(Stored items from a collection)
"""

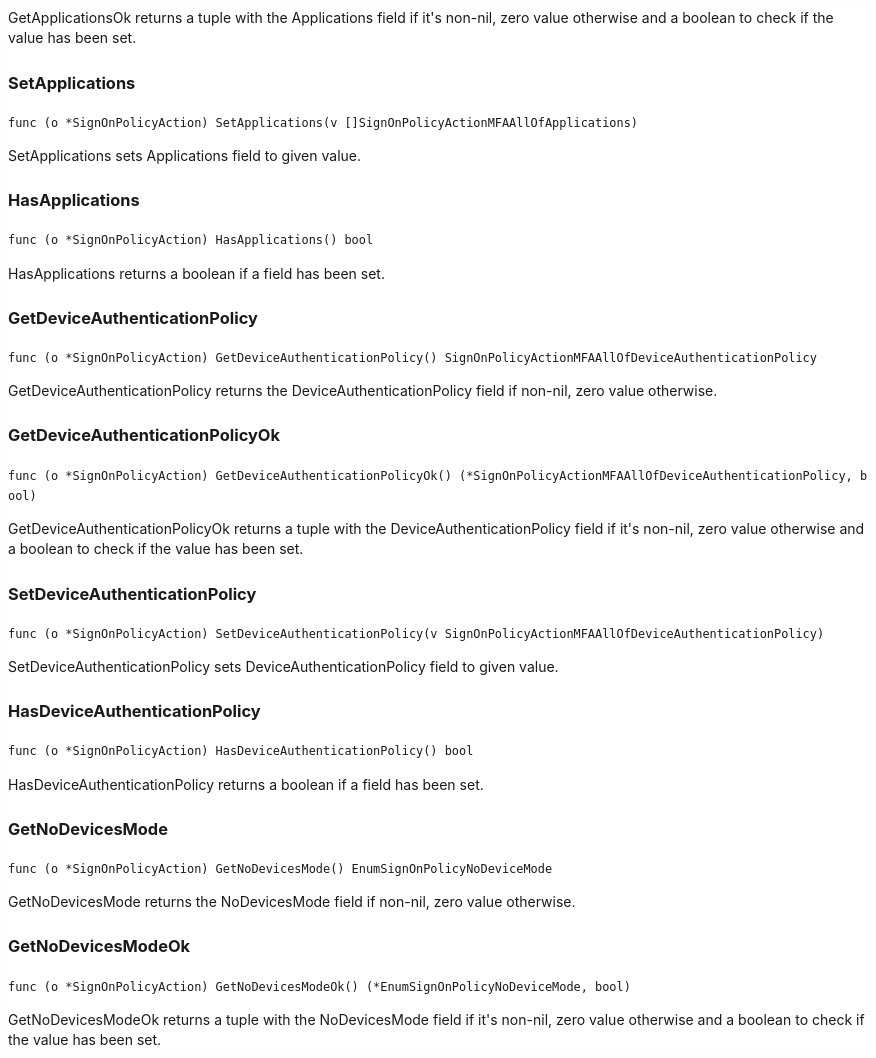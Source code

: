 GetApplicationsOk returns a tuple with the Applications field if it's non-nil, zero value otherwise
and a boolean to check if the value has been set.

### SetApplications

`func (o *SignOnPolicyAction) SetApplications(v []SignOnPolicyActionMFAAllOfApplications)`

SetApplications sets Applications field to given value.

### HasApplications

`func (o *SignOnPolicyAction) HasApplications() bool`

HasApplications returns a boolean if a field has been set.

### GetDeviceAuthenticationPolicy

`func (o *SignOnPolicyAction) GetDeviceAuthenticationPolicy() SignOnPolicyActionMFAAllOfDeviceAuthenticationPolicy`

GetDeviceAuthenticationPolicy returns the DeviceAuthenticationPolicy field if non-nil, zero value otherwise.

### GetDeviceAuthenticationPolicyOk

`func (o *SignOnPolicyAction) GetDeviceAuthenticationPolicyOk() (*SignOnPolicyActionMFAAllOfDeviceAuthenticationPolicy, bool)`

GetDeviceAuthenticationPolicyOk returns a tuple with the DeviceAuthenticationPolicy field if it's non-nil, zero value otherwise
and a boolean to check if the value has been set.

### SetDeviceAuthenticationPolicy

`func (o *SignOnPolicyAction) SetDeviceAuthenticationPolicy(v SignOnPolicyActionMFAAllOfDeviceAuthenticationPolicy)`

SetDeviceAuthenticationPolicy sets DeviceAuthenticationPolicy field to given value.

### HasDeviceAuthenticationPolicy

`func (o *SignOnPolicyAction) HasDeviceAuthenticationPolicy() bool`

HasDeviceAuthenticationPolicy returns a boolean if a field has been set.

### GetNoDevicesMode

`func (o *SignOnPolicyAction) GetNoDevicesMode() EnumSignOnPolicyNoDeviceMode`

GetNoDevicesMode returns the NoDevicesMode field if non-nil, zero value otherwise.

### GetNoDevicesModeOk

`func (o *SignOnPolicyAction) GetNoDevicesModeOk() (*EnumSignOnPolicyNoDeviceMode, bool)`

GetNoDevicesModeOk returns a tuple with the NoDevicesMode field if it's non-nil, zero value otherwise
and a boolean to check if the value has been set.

"""

• _Task directions_
Each line from the one containing "(o *SignOnPolicyAction) GetNoDevicesModeOk()" to the last line above must be returned exactly, and no line outside that range.

• _Task answer_
`func (o *SignOnPolicyAction) GetNoDevicesModeOk() (*EnumSignOnPolicyNoDeviceMode, bool)`

GetNoDevicesModeOk returns a tuple with the NoDevicesMode field if it's non-nil, zero value otherwise
and a boolean to check if the value has been set.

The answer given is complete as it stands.